Cooling tower refurbishment for fertiliser plant
IWC are currently in the process of finalising the refurbishment of 2 cells of a larger 12 cell forced draught cooling tower. With civil repairs completed, all that’s left is to install a fibreglass liner (corrosion barrier) whereafter the internals are to be fitted. The fertiliser plant is one of the major suppliers of granular fertilisers, namely diammonium phosphate (DAP) and monoammonium phosphate (MAP), core ingredients in final fertiliser products comprising nitrogen, phosphates and potassium, also known as NPKs in South Africa.
The phosphate rock concentrate, a key input in phosphoric acid production, is railed primarily from Phalaborwa to Richards Bay. Richards Bay is one of the country’s largest harbours and interestingly, it is also the deepest natural harbour on the African continent.
The 12 cell, forced draught concrete cooling tower was in a poor state of repair.
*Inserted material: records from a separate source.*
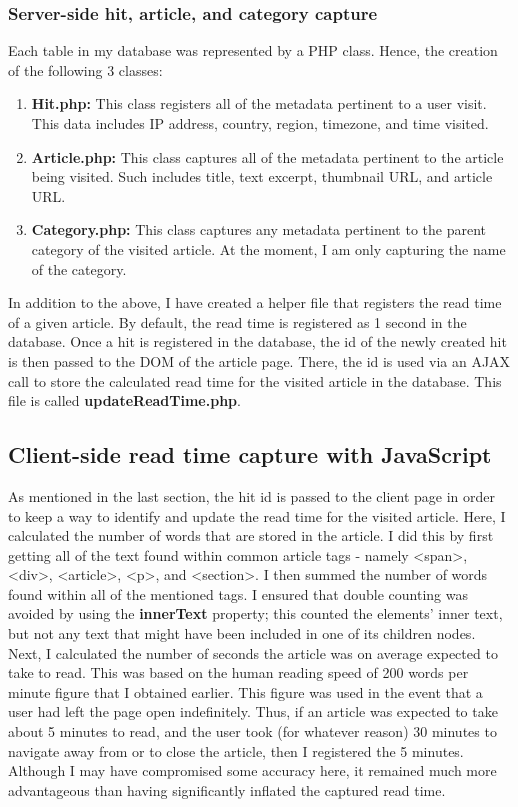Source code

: \documentclass[12pt]{article}
\begin{document}
\subsubsection{Server-side hit, article, and category capture}
Each table in my database was represented by a PHP class. Hence, the creation of the following 3 classes:
\begin{enumerate}
\item{\textbf{Hit.php:}} This class registers all of the metadata pertinent to a user visit. This data includes IP address, country, region, timezone, and time visited. 
\item{\textbf{Article.php:}} This class captures all of the metadata pertinent to the article being visited. Such includes title, text excerpt, thumbnail URL, and article URL.
\item{\textbf{Category.php:}} This class captures any metadata pertinent to the parent category of the visited article. At the moment, I am only capturing the name of the category.
\end{enumerate}

In addition to the above, I have created a helper file that registers the read time of a given article. By default, the read time is registered as 1 second in the database. Once a hit is registered in the database, the id of the newly created hit is then passed to the DOM of the article page. There, the id is used via an AJAX call to store the calculated read time for the visited article in the database. This file is called \textbf{updateReadTime.php}.
\vfill

\subsection{Client-side read time capture with JavaScript}
As mentioned in the last section, the hit id is passed to the client page in order to keep a way to identify and update the read time for the visited article. Here, I calculated the number of words that are stored in the article. I did this by first getting all of the text found within common article tags - namely <span>, <div>, <article>, <p>, and <section>. I then summed the number of words found within all of the mentioned tags. I ensured that double counting was avoided by using the \textbf{innerText} property; this counted the elements' inner text, but not any text that might have been included in one of its children nodes. Next, I calculated the number of seconds the article was on average expected to take to read. This was based on the human reading speed of 200 words per minute figure that I obtained earlier. This figure was used in the event that a user had left the page open indefinitely. Thus, if an article was expected to take about 5 minutes to read, and the user took (for whatever reason) 30 minutes to navigate away from or to close the article, then I registered the 5 minutes. Although I may have compromised some accuracy here, it remained much more advantageous than having significantly inflated the captured read time.
\end{document}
Severe clogging of the internals had occurred due to the nature of the process solution as well as the harsh site-specific ambient conditions.
We partnered with a local civil specialist repair contractor to undertake the civil repairs on our behalf. The concrete and steelwork was reinstated using suitable modern repair materials and methodologies that considered the aggressive operating conditions of the plant and would thus ensure the mechanical integrity of structure going forward. The existing fibreglass liner also had to be repaired and reinstated in many areas, requiring adequate surface preparation and strict quality control with respect to the application thereof.
The severely clogged internals were stripped and safely disposed of. The existing fibreglass liner was then inspected, and all damaged areas removed exposing the deteriorated concrete substrate. Civil repairs were carried out, and the re-application of a suitable fibreglass liner was undertaken. A new treated timber structure with exotic stainless steel fasteners was installed; ideally suited for the corrosive process water and ambient conditions. A new fibreglass water distribution trough system with purpose made polypropylene sprayers was installed on top of the timber structure. The fill consists of treated timber splash bars to ensure that clogging is kept to a minimum. New PVC drift eliminators with clipped polypropylene spacers were also installed at the top of the cooling tower.